Procurement of valves for a project presents itself as a challenge to the Project manager. This is because of the variety of valves required in a project- be it ball valves (manual or actuated, floating or trunnion mounted, two way or multiport), gate valves (rising stem, non-rising stem or knife gate valve), check valves (swing check valve, non-slam check valve or lift check valve), globe valves (regular or Y type globe valve), butterfly valves (lug type or flanged type), plug valves (two way or multiport, manual or actuated), hydraulic valve for high pressure, pinch valves for slurry and the list goes on. Further, there is a classification based on the material of construction (WCB, CF8, CF8M etc.) and end connections (screwed end- BSP, NPT, BSPT, NPTF etc, socket weld end, butt weld end, and flanged end). Flanged end valves are further classified into pressure classes like 150#, 300#, 600#, PN10, PN16 etc. and country wise standards like ASA, DIN, JIS, BS, EN etc. Of course, size of valves range from 1/4″ to 60″ and above- Phew!

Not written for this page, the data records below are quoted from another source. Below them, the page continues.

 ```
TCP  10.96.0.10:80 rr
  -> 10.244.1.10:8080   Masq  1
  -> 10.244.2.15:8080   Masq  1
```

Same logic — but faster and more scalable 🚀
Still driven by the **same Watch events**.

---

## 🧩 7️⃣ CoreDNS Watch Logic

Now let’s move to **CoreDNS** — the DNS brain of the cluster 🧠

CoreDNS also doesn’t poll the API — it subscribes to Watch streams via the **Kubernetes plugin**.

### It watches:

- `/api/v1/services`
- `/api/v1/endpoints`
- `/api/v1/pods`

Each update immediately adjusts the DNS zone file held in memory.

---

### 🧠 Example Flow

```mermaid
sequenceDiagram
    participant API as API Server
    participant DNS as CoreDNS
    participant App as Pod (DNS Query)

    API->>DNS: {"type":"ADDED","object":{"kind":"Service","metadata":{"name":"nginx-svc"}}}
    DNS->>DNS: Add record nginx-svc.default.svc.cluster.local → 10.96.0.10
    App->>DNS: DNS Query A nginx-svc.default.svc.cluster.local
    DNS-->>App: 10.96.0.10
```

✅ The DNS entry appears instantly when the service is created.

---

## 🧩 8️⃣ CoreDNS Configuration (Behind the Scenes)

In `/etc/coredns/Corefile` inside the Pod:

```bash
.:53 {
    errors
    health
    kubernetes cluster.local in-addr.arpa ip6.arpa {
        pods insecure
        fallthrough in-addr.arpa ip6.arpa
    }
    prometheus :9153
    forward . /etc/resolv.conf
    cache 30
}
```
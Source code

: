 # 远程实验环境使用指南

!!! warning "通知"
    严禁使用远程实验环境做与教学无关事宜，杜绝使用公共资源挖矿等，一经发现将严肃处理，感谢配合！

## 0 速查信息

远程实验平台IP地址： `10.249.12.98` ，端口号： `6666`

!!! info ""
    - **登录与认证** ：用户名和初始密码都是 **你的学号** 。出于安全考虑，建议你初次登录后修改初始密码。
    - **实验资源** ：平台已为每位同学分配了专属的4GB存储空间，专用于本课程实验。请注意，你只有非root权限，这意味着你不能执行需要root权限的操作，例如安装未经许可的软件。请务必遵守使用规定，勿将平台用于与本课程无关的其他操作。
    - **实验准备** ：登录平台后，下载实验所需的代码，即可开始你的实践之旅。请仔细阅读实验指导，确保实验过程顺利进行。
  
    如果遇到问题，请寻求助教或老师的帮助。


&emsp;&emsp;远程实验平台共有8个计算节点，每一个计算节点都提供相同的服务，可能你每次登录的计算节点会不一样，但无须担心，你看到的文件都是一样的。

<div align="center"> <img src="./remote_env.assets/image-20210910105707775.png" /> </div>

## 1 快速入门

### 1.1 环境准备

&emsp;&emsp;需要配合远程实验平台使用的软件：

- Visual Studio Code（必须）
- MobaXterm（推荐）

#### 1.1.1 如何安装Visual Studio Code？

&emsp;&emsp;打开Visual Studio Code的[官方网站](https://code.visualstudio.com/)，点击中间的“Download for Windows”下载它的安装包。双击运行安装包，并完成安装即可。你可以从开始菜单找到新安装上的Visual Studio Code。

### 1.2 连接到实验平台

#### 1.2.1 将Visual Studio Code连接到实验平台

The sheer variety of valves makes it impossible for one company to manufacture all types. Unlike hardware items like bolts, nuts, pipes etc. which are normally available ex-stock, it is impossible for any one company to maintain an inventory of all types of valves. Valve requirement, quantity, size, and type, typically undergoes a number of changes as the project implementation progresses. Hence, the final list of valves required is available only as the pipeline work nears the end. This leaves the project manager very less time for the ordering and procurement of valves. The project manager has to rely on his project a consultant’s recommendation for supplier selection or scout for new manufacturers. The tender process, technical and commercial negotiation and final order generation take up a good chunk of the available time.

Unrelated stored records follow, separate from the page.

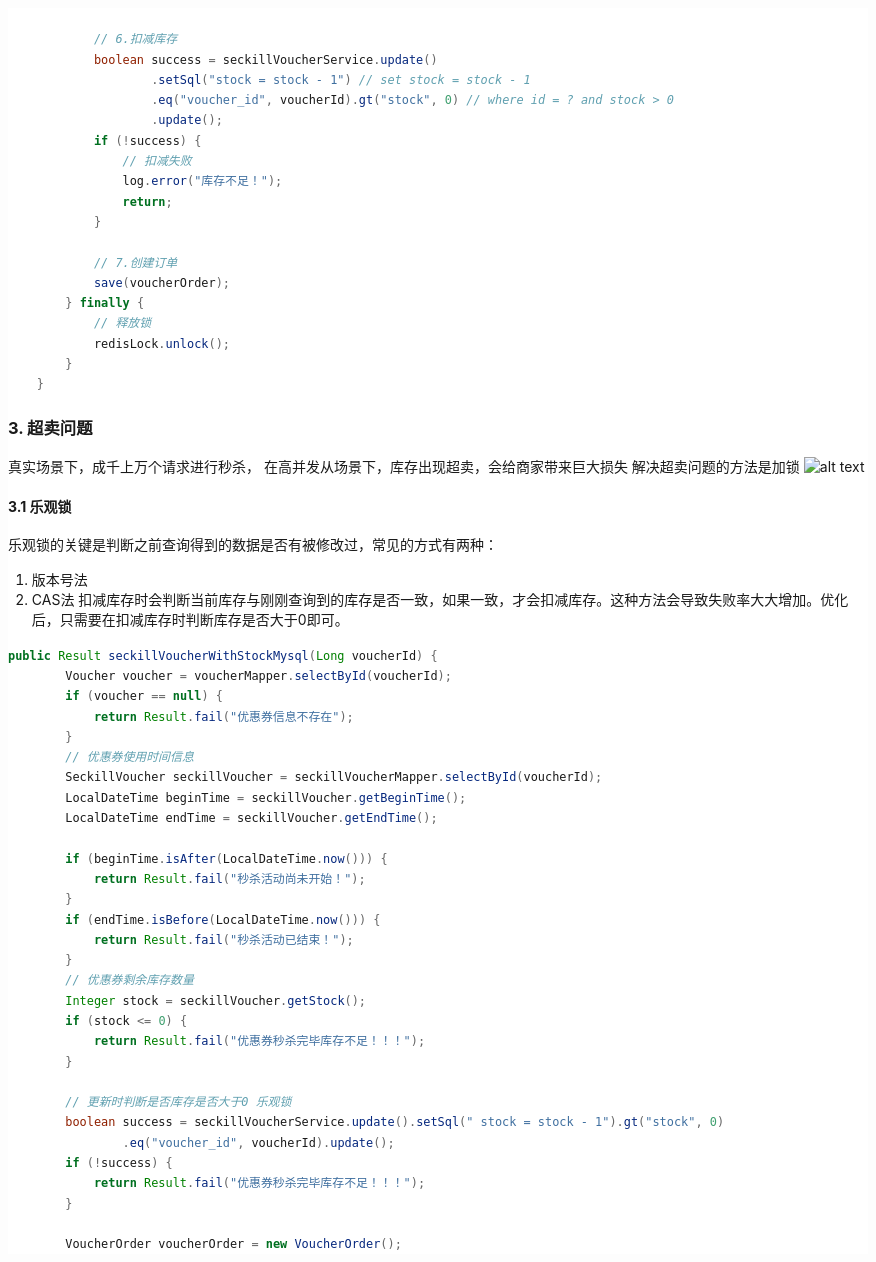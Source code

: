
 ```java

            // 6.扣减库存
            boolean success = seckillVoucherService.update()
                    .setSql("stock = stock - 1") // set stock = stock - 1
                    .eq("voucher_id", voucherId).gt("stock", 0) // where id = ? and stock > 0
                    .update();
            if (!success) {
                // 扣减失败
                log.error("库存不足！");
                return;
            }

            // 7.创建订单
            save(voucherOrder);
        } finally {
            // 释放锁
            redisLock.unlock();
        }
    }
```

### 3. 超卖问题
真实场景下，成千上万个请求进行秒杀， 在高并发从场景下，库存出现超卖，会给商家带来巨大损失
解决超卖问题的方法是加锁
![alt text](./img/11.png)
#### 3.1 乐观锁
乐观锁的关键是判断之前查询得到的数据是否有被修改过，常见的方式有两种：
1. 版本号法
2. CAS法
    扣减库存时会判断当前库存与刚刚查询到的库存是否一致，如果一致，才会扣减库存。这种方法会导致失败率大大增加。优化后，只需要在扣减库存时判断库存是否大于0即可。
```java
public Result seckillVoucherWithStockMysql(Long voucherId) {
        Voucher voucher = voucherMapper.selectById(voucherId);
        if (voucher == null) {
            return Result.fail("优惠券信息不存在");
        }
        // 优惠券使用时间信息
        SeckillVoucher seckillVoucher = seckillVoucherMapper.selectById(voucherId);
        LocalDateTime beginTime = seckillVoucher.getBeginTime();
        LocalDateTime endTime = seckillVoucher.getEndTime();

        if (beginTime.isAfter(LocalDateTime.now())) {
            return Result.fail("秒杀活动尚未开始！");
        }
        if (endTime.isBefore(LocalDateTime.now())) {
            return Result.fail("秒杀活动已结束！");
        }
        // 优惠券剩余库存数量
        Integer stock = seckillVoucher.getStock();
        if (stock <= 0) {
            return Result.fail("优惠券秒杀完毕库存不足！！！");
        }

        // 更新时判断是否库存是否大于0 乐观锁
        boolean success = seckillVoucherService.update().setSql(" stock = stock - 1").gt("stock", 0)
                .eq("voucher_id", voucherId).update();
        if (!success) {
            return Result.fail("优惠券秒杀完毕库存不足！！！");
        }

        VoucherOrder voucherOrder = new VoucherOrder();
```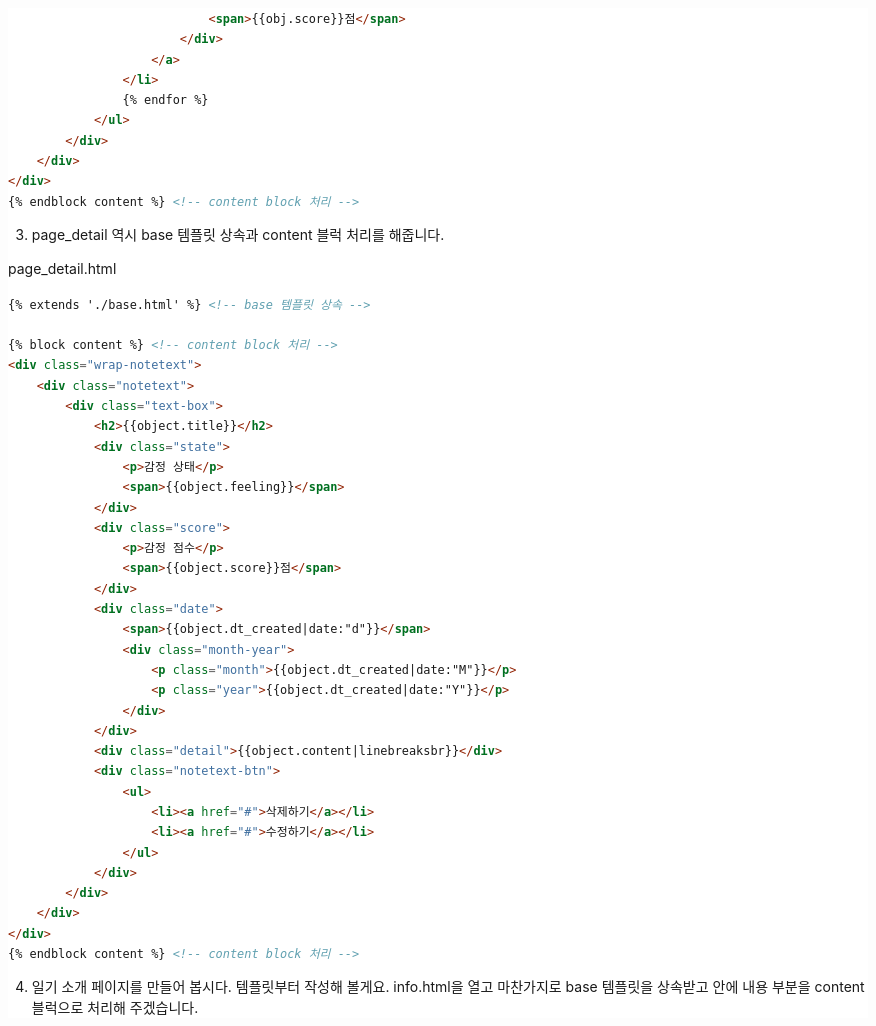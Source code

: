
 ```html
                            <span>{{obj.score}}점</span>
                        </div>
                    </a>
                </li>
                {% endfor %}
            </ul>
        </div>
    </div>
</div>
{% endblock content %} <!-- content block 처리 -->
```

3. page_detail 역시 base 템플릿 상속과 content 블럭 처리를 해줍니다.

page_detail.html
```html
{% extends './base.html' %} <!-- base 템플릿 상속 -->

{% block content %} <!-- content block 처리 -->
<div class="wrap-notetext">
    <div class="notetext">
        <div class="text-box">
            <h2>{{object.title}}</h2>
            <div class="state">
                <p>감정 상태</p>
                <span>{{object.feeling}}</span>
            </div>
            <div class="score">
                <p>감정 점수</p>
                <span>{{object.score}}점</span>
            </div> 
            <div class="date">
                <span>{{object.dt_created|date:"d"}}</span>
                <div class="month-year">
                    <p class="month">{{object.dt_created|date:"M"}}</p>
                    <p class="year">{{object.dt_created|date:"Y"}}</p>
                </div>
            </div>
            <div class="detail">{{object.content|linebreaksbr}}</div>
            <div class="notetext-btn">
                <ul>
                    <li><a href="#">삭제하기</a></li>
                    <li><a href="#">수정하기</a></li>
                </ul>
            </div>
        </div>
    </div>
</div>
{% endblock content %} <!-- content block 처리 -->
```

4. 일기 소개 페이지를 만들어 봅시다. 템플릿부터 작성해 볼게요. info.html을 열고 마찬가지로 base 템플릿을 상속받고 안에 내용 부분을 content 블럭으로 처리해 주겠습니다.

Valve manufacturers are always at the receiving end as the time allotted for supply is much less than what is normally required. Valve manufacturers knowingly accept L-D Clause terms, like a discount, while accepting an order. Valve industry is not looked upon as a manufacturing entity with its own set of problems and lead time requirements. This is mainly because the ratio of the total cost of valves to the project cost is very small. The fragmented and specialized nature of manufacturing ensures that valve manufacturers remain small compared to the customer size and hence are not accorded any importance. Valve manufacturing is a batch process and not a continuous high volume process. What is forgotten is that a delay in supply of valves can bring the entire project implementation to a halt and lead to huge losses. Foundries who supply castings to valve manufacturers work under huge time constraints. Sometimes there are casting defects which can undermine the quality of valves. These show up at the very end of the manufacturing cycle at the valve testing stage and brings more misery to valve manufacturers. Rework, rejection or replacements are required which further delays valve supplies. To add to the misery, sometimes, third-party inspection agencies appointed by customers, do not have inspectors available to conduct a timely inspection. This leads to further delays.
In view of the above, it is imperative that project consultants, project managers, and customers allot sufficient time, typically 6- 8 weeks for good quality valve manufacturing. Some understanding of the typical problems faced by valve manufacturers will go a long way in early ordering for valves and reduce project delays. It is hoped that this post shall help all concerned to E-Valve.